Identity Provider Metadata

Metadata artifacts that belong to CAS as a SAML2 identity provider may also be managed and stored via CouchDb. Artifacts such as the metadata, signing and encryption keys, etc are kept inside a database with documents that would have the following structure:

Field	Description
`id`	The identifier of the record.
`signingCertificate`	The signing certificate.
`signingKey`	The signing key.
`encryptionCertificate`	The encryption certificate.
`encryptionKey`	The encryption key.
`metadata`	The SAML2 identity provider metadata.

Note that the signing and encryption keys are expected to be encrypted and signed using CAS crypto keys.
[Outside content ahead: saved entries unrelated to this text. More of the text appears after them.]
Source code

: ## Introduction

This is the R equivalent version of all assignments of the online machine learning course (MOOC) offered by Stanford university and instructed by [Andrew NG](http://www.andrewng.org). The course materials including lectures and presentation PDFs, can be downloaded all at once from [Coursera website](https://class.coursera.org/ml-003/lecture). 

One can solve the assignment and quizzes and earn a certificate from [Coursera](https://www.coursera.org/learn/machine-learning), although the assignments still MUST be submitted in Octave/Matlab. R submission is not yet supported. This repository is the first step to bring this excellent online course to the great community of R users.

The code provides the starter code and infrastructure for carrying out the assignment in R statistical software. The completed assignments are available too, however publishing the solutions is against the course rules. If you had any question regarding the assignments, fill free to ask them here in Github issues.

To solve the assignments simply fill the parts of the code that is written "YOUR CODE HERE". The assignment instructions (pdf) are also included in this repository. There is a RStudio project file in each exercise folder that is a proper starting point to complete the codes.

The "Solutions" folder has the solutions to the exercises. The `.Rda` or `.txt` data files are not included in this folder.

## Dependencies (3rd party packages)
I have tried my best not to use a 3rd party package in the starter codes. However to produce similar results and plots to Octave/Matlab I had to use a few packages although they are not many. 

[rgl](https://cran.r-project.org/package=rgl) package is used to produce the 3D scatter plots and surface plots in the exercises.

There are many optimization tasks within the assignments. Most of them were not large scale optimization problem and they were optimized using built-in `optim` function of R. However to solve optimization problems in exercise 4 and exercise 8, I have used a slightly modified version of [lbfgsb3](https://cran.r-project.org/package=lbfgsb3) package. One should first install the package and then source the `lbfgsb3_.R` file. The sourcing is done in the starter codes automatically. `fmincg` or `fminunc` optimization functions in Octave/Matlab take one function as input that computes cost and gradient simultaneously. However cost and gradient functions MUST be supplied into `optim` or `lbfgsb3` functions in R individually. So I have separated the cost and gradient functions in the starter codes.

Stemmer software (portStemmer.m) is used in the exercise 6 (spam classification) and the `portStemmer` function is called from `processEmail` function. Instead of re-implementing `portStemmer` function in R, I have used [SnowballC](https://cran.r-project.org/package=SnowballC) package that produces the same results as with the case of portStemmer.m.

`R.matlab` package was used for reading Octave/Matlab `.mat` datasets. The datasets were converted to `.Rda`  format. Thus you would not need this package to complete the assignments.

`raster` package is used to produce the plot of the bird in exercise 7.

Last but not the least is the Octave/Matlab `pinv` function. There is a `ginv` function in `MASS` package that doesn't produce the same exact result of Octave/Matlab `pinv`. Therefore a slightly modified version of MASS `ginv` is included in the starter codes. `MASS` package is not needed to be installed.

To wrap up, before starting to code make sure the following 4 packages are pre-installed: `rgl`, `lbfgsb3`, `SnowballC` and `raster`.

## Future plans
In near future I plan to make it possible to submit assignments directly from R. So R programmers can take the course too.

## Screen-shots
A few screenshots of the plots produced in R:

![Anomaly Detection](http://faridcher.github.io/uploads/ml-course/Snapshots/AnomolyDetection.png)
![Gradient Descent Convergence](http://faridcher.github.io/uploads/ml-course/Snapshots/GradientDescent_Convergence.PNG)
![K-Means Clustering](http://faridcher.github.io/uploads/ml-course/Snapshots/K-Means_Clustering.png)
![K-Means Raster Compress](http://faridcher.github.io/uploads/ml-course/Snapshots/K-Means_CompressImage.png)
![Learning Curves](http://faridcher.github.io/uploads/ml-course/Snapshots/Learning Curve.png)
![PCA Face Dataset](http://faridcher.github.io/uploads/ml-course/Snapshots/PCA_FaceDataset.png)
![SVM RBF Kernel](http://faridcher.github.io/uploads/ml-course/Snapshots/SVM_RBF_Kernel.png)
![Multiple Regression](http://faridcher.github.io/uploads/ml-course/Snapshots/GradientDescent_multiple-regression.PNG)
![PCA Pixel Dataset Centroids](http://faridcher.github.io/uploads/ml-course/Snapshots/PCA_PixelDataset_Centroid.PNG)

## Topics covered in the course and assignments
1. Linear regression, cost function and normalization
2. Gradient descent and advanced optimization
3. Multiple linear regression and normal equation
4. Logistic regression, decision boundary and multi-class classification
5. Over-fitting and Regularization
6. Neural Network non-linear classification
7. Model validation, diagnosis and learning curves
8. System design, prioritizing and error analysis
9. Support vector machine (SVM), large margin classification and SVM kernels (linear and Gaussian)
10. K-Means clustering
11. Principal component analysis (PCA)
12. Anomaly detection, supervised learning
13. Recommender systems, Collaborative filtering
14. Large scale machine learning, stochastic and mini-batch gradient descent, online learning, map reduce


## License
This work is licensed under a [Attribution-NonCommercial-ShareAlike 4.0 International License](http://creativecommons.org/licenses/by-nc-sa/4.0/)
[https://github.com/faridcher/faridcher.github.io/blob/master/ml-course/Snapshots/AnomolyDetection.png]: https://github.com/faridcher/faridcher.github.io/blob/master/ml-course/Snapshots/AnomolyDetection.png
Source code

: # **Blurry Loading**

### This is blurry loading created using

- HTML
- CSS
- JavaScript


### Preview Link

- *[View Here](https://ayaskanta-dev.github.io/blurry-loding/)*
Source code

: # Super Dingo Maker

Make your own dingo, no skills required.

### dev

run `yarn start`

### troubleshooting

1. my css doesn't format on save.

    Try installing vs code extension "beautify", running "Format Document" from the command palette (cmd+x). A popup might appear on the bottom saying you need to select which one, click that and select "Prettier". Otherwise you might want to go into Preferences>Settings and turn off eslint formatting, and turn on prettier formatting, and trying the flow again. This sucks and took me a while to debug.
To see the relevant CAS properties, please see this guide.

Groovy

A metadata location for a SAML service definition may point to an external Groovy script, allowing the script to programmatically determine and build the metadata resolution machinery to be added to the collection of the existing resolvers.

{
  "@class" : "org.apereo.cas.support.saml.services.SamlRegisteredService",
  "serviceId" : "the-entity-id-of-the-sp",
  "name" : "SAMLService",
  "id" : 10000003,
  "description" : "A Groovy-based metadata resolver",
  "metadataLocation" : "file:/etc/cas/config/groovy-metadata.groovy"
}

The outline of the script may be as follows:

import java.util.*
import org.apereo.cas.support.saml.*
import org.apereo.cas.support.saml.services.*
import org.opensaml.saml.metadata.resolver.*

def Collection<MetadataResolver> run(final Object... args) {
    def registeredService = args[0]
    def samlConfigBean = args[1]
    def samlProperties = args[2]
    def criteriaSet = args[3]
    def logger = args[4]

    /*
     Stuff happens where you build the relevant metadata resolver instance(s).
     When done, simply wrap the results into a collection and return.
     A null or empty collection will be ignored by CAS.
  */
  def metadataResolver = ...
   return CollectionUtils.wrap(metadataResolver)
}

The parameters passed are as follows:

Parameter	Description
`registeredService`	The object representing the corresponding service definition in the registry.
`samlConfigBean`	The object representing the OpenSAML configuration class holding various builder and marshaller factory instances.
`samlProperties`	The object responsible for capturing the CAS SAML IdP properties defined in the configuration.
`criteriaSet`	The object responsible for capturing the criteria for metadata solution, if any.
`logger`	The object responsible for issuing log messages such as `logger.info(...)`.

Amazon S3

Support is enabled by including the following module in the overlay:

<dependency>
  <groupId>org.apereo.cas</groupId>
  <artifactId>cas-server-support-saml-idp-metadata-aws-s3</artifactId>
  <version>${cas.version}</version>
</dependency>

SAML service definitions must then be designed as follows to allow CAS to fetch metadata documents from MongoDb instances:

{
  "@class" : "org.apereo.cas.support.saml.services.SamlRegisteredService",
  "serviceId" : "the-entity-id-of-the-sp(s)",
  "name" : "SAMLService",
  "id" : 10000003,
  "description" : "Amazon S3-based metadata resolver",
  "metadataLocation" : "awss3://"
}

The following parameters are expected for the Amazon S3 object metadata:

Parameter	Description
`signature`	The metadata signing certificate, if any.

Metadata Location

The metadata location in the registration record above simply needs to be specified as awss3:// to signal to CAS that SAML metadata for registered service provider must be fetched from Amazon S3 defined in CAS configuration.

To see the relevant CAS properties, please see this guide.

Identity Provider Metadata

Metadata artifacts that belong to CAS as a SAML2 identity provider may also be managed and stored via Amazon S3 buckets. Artifacts such as the metadata, signing and encryption keys, etc are kept inside a bucket with metadata that would have the following structure:

Field	Description
`id`	The identifier of the record.
`signingCertificate`	The signing certificate.
`signingKey`	The signing key.
`encryptionCertificate`	The encryption certificate.
`encryptionKey`	The encryption key.

The actual object’s content/body is expected to contain the SAML2 identity provider metadata. Note that the signing and encryption keys are expected to be encrypted and signed using CAS crypto keys.

To see the relevant CAS properties, please see this guide.